====== MATERIALS PROVIDED

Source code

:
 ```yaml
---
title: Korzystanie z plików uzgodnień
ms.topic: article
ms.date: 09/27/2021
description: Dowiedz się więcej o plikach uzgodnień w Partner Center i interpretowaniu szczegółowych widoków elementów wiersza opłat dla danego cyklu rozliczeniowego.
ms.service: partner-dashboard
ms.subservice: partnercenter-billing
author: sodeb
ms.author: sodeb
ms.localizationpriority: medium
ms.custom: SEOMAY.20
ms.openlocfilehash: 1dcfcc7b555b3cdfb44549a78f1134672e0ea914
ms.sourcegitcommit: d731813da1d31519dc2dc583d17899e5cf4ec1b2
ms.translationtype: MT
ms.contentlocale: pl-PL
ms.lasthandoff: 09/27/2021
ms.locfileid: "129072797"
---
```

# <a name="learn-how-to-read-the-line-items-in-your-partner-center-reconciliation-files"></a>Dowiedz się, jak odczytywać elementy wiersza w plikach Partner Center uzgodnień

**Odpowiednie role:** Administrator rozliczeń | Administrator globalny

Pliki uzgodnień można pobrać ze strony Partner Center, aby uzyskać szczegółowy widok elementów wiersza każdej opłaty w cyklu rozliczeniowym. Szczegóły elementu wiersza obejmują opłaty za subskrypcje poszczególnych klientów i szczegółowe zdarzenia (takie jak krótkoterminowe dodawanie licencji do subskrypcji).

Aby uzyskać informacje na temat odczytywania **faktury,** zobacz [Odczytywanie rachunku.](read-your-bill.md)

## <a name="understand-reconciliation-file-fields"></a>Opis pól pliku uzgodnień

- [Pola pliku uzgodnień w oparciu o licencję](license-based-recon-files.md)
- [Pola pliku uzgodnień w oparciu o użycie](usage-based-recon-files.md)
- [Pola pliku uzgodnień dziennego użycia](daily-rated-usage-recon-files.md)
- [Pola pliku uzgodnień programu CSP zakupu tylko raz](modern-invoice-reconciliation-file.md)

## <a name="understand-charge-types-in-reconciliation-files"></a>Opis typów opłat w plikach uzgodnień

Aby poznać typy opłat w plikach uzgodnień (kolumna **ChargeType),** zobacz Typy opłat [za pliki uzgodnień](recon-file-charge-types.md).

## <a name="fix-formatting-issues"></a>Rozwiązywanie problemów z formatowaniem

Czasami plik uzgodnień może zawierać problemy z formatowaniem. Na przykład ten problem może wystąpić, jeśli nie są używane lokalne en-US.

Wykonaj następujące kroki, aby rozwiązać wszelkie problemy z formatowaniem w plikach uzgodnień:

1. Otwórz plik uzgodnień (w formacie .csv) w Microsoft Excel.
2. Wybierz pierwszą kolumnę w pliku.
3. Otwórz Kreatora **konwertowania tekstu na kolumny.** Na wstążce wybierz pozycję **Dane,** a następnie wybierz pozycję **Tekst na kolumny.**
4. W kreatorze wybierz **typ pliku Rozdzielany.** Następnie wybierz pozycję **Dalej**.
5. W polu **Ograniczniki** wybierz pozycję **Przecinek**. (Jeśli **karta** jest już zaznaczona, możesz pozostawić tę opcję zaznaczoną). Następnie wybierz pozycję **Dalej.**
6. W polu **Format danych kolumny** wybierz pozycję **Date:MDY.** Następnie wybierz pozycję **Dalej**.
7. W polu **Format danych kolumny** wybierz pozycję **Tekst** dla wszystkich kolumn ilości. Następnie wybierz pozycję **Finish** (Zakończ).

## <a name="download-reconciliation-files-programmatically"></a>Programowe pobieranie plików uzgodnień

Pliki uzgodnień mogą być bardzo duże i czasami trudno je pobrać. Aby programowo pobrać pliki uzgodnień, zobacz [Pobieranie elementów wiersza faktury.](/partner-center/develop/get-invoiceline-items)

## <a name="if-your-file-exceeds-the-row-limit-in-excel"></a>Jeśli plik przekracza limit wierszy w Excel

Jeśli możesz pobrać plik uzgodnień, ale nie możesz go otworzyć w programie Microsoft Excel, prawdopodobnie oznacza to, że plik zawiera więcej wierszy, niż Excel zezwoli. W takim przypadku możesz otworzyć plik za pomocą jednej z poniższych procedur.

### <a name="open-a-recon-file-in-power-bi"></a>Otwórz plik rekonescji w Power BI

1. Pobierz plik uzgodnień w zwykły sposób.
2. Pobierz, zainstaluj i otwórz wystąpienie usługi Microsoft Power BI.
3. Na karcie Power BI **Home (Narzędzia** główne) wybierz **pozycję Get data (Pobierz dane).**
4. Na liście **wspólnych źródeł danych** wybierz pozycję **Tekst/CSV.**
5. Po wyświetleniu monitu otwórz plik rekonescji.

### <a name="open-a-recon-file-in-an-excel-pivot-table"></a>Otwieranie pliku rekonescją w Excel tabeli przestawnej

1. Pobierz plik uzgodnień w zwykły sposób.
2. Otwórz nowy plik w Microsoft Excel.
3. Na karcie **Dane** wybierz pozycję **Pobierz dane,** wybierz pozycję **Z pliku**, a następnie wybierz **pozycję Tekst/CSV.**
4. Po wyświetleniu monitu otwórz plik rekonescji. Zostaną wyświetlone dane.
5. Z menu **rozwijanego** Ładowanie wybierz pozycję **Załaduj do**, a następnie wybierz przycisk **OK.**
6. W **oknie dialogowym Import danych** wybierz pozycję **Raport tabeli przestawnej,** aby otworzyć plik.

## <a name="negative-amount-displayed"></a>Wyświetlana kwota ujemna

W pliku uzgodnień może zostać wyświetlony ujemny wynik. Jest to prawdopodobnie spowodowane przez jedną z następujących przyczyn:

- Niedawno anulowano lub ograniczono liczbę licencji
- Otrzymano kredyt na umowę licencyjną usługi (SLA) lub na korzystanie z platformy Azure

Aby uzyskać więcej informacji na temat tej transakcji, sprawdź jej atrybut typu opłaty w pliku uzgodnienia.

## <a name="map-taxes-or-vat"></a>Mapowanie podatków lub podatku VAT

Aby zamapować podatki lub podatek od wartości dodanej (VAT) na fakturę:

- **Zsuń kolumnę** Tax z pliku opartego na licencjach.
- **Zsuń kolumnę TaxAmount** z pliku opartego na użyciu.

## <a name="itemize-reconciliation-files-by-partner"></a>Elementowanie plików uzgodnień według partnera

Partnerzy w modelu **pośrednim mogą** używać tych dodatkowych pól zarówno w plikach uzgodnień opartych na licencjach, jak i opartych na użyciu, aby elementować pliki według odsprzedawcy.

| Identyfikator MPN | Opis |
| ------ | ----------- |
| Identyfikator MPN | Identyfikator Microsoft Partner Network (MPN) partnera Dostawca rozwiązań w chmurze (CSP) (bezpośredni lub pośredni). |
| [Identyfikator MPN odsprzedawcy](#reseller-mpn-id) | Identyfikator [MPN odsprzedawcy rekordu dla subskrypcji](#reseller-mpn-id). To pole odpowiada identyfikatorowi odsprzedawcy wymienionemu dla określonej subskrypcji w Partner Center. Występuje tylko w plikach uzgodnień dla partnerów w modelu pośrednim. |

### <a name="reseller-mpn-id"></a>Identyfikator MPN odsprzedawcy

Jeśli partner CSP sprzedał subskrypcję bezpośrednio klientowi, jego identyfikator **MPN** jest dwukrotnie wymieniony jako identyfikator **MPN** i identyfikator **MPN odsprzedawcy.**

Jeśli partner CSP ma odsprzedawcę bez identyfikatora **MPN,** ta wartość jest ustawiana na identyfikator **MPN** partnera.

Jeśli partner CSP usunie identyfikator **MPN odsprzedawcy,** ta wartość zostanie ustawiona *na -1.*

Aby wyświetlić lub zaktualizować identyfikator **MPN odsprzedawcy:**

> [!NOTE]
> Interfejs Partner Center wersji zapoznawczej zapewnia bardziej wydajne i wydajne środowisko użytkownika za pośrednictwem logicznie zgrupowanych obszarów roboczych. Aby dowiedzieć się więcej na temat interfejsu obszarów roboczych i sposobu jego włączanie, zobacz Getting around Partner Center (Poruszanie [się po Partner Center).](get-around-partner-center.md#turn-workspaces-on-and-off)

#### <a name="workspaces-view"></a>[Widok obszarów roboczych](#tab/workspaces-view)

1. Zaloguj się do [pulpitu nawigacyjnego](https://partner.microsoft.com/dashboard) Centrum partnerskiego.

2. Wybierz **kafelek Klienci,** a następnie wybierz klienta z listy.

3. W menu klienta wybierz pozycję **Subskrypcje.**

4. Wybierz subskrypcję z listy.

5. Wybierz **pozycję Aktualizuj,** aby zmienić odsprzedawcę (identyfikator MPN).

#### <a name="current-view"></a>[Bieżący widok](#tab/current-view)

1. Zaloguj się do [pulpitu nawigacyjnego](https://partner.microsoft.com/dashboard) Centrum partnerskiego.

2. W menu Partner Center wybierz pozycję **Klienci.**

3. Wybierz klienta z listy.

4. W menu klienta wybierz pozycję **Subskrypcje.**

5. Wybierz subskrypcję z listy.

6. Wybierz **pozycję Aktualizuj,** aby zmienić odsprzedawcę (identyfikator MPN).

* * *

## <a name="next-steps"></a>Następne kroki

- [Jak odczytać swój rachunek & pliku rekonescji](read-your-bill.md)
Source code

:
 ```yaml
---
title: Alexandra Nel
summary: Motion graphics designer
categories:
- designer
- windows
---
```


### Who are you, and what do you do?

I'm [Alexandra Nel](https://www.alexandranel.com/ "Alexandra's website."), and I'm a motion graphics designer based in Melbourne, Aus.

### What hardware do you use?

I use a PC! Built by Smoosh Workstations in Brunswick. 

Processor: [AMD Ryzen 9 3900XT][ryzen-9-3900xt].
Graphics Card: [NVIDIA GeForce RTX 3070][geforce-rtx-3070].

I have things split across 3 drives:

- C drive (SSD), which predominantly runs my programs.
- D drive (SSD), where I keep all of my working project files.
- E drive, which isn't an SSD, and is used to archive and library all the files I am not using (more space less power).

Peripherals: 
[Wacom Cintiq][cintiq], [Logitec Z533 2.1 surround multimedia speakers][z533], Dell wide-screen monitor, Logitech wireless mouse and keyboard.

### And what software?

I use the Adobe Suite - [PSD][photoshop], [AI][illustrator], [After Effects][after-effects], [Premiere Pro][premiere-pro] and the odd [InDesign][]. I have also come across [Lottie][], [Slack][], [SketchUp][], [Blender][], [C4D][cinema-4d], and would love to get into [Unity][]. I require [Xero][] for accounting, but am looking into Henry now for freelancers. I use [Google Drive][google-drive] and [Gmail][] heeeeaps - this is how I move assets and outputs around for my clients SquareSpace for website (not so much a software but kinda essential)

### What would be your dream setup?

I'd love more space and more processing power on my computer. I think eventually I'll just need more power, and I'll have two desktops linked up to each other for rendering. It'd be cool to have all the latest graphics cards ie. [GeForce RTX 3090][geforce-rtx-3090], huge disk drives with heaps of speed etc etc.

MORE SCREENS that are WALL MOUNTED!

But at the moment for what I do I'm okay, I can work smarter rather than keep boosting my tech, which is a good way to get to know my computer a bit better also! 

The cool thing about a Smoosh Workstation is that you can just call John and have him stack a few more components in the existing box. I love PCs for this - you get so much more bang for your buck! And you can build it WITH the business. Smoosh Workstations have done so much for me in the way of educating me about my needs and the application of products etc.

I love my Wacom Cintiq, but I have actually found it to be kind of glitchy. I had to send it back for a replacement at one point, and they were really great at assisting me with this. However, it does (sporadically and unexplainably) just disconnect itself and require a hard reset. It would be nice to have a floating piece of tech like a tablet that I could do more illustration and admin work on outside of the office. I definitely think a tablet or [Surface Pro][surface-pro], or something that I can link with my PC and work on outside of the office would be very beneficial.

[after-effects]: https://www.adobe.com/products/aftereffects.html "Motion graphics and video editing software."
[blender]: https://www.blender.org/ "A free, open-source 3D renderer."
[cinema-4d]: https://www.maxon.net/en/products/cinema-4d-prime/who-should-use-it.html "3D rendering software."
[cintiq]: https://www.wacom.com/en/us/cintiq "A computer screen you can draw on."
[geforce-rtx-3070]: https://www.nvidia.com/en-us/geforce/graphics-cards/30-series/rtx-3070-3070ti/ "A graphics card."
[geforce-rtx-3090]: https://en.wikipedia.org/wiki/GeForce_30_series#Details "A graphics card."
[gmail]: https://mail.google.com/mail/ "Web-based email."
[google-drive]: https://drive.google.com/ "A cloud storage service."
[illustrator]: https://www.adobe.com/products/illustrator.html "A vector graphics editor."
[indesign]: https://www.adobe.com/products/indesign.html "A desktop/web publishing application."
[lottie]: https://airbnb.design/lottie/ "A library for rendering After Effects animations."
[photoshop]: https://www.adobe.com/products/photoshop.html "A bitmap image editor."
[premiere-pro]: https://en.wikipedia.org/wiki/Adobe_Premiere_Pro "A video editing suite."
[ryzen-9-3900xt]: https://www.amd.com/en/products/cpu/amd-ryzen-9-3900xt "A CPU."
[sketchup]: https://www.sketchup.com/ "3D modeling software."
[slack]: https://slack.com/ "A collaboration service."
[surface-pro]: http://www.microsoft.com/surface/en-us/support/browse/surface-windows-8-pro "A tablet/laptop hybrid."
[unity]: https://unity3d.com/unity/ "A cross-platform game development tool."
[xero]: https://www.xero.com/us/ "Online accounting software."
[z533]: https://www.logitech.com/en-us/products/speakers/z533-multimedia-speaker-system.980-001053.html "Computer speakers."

============

Transcribe the lines above between the line holding "6. Wybierz **pozycję" and the line holding "### Who are you, and what do you do?", inclusive, exactly as they stand and with nothing added.

6. Wybierz **pozycję Aktualizuj,** aby zmienić odsprzedawcę (identyfikator MPN).

* * *

## <a name="next-steps"></a>Następne kroki

- [Jak odczytać swój rachunek & pliku rekonescji](read-your-bill.md)
Source code

:
 ```yaml
---
title: Alexandra Nel
summary: Motion graphics designer
categories:
- designer
- windows
---
```


### Who are you, and what do you do?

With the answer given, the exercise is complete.